Rate Limit Management: Proactive Approach

Rather than waiting for rate limit errors, you can manage your request rate proactively using a token bucket or simple delay strategy:

🐍 Code Block: Rate-Controlled Batch Processing

import anthropic
import time
from collections import deque
from datetime import datetime, timedelta

client = anthropic.Anthropic()

class RateLimitedProcessor:
    """
    Process API requests at a controlled rate to stay within limits.
    Uses a sliding window to track requests per minute.
    """

    def __init__(self, requests_per_minute: int = 50):
        self.requests_per_minute = requests_per_minute
        self.request_times = deque()
        self.min_interval = 60.0 / requests_per_minute

    def _wait_if_needed(self):
        """Wait if we are approaching the rate limit."""
        now = datetime.now()
        cutoff = now - timedelta(minutes=1)

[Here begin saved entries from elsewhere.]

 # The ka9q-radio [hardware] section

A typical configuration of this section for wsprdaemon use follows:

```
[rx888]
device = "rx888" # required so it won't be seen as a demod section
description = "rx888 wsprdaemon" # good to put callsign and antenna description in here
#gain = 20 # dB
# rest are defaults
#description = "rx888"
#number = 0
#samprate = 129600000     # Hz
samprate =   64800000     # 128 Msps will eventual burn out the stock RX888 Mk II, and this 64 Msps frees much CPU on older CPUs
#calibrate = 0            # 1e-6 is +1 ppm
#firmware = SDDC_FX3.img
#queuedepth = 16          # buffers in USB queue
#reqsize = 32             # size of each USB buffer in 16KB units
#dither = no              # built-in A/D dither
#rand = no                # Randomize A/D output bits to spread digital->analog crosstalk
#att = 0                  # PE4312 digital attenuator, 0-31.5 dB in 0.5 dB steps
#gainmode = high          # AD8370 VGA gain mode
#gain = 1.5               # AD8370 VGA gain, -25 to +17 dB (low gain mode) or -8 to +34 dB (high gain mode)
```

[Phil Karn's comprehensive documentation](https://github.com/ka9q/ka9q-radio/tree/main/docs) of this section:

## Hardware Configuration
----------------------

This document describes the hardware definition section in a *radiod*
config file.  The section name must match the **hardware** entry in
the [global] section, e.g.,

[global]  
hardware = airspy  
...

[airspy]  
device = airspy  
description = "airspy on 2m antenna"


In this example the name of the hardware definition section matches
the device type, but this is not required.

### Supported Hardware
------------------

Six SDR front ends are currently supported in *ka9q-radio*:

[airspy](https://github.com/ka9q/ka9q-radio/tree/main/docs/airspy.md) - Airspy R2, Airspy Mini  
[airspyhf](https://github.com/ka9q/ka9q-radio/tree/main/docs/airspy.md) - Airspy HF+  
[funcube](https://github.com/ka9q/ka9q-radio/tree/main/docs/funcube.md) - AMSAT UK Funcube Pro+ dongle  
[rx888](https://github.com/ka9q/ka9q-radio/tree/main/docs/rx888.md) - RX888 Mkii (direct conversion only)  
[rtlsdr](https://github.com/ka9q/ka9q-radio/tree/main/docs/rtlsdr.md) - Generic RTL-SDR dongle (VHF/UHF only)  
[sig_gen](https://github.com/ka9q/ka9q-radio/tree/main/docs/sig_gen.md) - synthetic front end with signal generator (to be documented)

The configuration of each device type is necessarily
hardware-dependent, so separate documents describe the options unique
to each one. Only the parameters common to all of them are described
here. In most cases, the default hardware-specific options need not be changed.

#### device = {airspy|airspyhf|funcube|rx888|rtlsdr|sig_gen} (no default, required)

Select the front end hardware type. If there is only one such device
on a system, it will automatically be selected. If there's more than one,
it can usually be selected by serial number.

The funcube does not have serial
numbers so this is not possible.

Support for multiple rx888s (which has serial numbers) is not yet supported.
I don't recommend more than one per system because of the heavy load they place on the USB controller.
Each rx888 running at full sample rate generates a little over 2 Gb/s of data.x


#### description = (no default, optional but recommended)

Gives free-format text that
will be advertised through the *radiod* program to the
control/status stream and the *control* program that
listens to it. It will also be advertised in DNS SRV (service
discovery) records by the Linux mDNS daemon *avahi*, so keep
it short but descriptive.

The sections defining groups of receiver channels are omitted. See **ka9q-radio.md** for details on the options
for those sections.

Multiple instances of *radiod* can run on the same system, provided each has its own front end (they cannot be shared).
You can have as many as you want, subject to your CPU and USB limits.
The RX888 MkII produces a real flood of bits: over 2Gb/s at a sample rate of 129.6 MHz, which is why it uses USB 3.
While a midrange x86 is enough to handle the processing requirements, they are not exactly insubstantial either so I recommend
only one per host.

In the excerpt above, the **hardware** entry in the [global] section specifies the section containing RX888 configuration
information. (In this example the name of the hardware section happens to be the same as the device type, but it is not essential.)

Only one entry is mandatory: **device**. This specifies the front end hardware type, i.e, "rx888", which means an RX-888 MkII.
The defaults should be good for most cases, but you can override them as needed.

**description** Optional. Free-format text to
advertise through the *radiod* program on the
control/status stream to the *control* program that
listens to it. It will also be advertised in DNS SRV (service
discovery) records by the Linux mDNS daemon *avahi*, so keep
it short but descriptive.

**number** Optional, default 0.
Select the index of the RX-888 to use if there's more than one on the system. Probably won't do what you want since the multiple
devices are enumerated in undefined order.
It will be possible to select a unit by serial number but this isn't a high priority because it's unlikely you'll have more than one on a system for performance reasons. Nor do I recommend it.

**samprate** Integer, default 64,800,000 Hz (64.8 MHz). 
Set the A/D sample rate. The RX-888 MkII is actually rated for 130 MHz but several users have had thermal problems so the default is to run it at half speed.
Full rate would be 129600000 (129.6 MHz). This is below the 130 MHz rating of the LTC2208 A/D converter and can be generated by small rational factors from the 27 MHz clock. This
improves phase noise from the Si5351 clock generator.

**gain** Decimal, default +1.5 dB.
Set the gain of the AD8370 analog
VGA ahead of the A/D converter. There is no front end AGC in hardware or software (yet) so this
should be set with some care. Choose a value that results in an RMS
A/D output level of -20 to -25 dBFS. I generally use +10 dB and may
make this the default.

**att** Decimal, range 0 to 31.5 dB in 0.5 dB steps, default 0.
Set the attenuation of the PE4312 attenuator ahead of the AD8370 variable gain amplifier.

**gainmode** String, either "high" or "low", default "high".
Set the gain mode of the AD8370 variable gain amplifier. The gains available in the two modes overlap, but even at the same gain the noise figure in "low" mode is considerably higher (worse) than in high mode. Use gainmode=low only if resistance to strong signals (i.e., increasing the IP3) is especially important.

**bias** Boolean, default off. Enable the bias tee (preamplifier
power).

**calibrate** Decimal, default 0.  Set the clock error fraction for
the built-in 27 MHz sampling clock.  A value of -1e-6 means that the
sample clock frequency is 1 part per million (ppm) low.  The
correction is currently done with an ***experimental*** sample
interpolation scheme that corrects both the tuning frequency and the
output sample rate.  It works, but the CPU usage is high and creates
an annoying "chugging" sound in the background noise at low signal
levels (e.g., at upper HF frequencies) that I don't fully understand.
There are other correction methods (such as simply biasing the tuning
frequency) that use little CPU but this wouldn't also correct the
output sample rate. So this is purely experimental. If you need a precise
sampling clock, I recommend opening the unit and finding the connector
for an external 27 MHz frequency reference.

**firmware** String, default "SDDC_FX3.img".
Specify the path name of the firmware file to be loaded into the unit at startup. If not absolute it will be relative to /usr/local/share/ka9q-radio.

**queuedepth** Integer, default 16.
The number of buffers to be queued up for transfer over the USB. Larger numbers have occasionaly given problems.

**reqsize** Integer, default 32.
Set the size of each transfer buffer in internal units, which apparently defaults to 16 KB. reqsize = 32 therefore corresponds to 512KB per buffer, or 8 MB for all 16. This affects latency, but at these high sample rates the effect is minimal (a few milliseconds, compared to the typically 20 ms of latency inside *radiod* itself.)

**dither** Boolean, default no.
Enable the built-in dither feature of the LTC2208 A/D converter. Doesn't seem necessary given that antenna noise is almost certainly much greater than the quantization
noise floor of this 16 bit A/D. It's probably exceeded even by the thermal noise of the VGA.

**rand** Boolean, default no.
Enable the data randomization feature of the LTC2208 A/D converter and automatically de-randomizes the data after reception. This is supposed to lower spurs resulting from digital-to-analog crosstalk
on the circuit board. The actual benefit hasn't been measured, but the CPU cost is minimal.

        # Remove requests older than 1 minute
        while self.request_times and self.request_times[0] < cutoff:
            self.request_times.popleft()

        # If at limit, wait until oldest request falls outside window
        if len(self.request_times) >= self.requests_per_minute:
            oldest = self.request_times[0]
            wait_until = oldest + timedelta(minutes=1)
            wait_seconds = (wait_until - now).total_seconds()
            if wait_seconds > 0:
                print(f"Rate limiting: waiting {wait_seconds:.1f}s")
                time.sleep(wait_seconds)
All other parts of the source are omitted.